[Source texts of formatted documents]
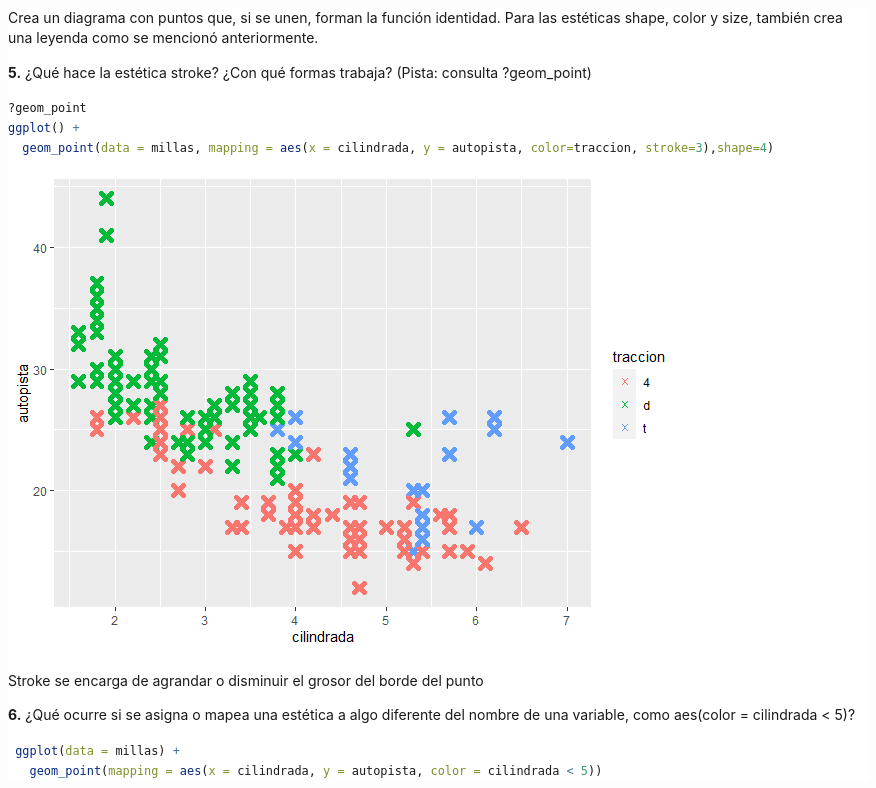 Crea un diagrama con puntos que, si se unen, forman la función
identidad. Para las estéticas shape, color y size, también crea una
leyenda como se mencionó anteriormente.

**5.** ¿Qué hace la estética stroke? ¿Con qué formas trabaja? (Pista:
consulta ?geom_point)

``` r
?geom_point
ggplot() +
  geom_point(data = millas, mapping = aes(x = cilindrada, y = autopista, color=traccion, stroke=3),shape=4)
```

![](Tarea-4---Grupo-13_files/figure-gfm/unnamed-chunk-17-1.png)

Stroke se encarga de agrandar o disminuir el grosor del borde del punto

**6.** ¿Qué ocurre si se asigna o mapea una estética a algo diferente
del nombre de una variable, como aes(color = cilindrada \< 5)?

``` r
 ggplot(data = millas) +
   geom_point(mapping = aes(x = cilindrada, y = autopista, color = cilindrada < 5))
```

## Exercise description
Each entry shown above must be quoted exactly, with its pictures left out.

## Task response
 Crea un diagrama con puntos que, si se unen, forman la función
identidad. Para las estéticas shape, color y size, también crea una
leyenda como se mencionó anteriormente.

**5.** ¿Qué hace la estética stroke? ¿Con qué formas trabaja? (Pista:
consulta ?geom_point)

``` r
?geom_point
ggplot() +
  geom_point(data = millas, mapping = aes(x = cilindrada, y = autopista, color=traccion, stroke=3),shape=4)
```

![](Tarea-4---Grupo-13_files/figure-gfm/unnamed-chunk-17-1.png)

Stroke se encarga de agrandar o disminuir el grosor del borde del punto

**6.** ¿Qué ocurre si se asigna o mapea una estética a algo diferente
del nombre de una variable, como aes(color = cilindrada \< 5)?

``` r
 ggplot(data = millas) +
   geom_point(mapping = aes(x = cilindrada, y = autopista, color = cilindrada < 5))
```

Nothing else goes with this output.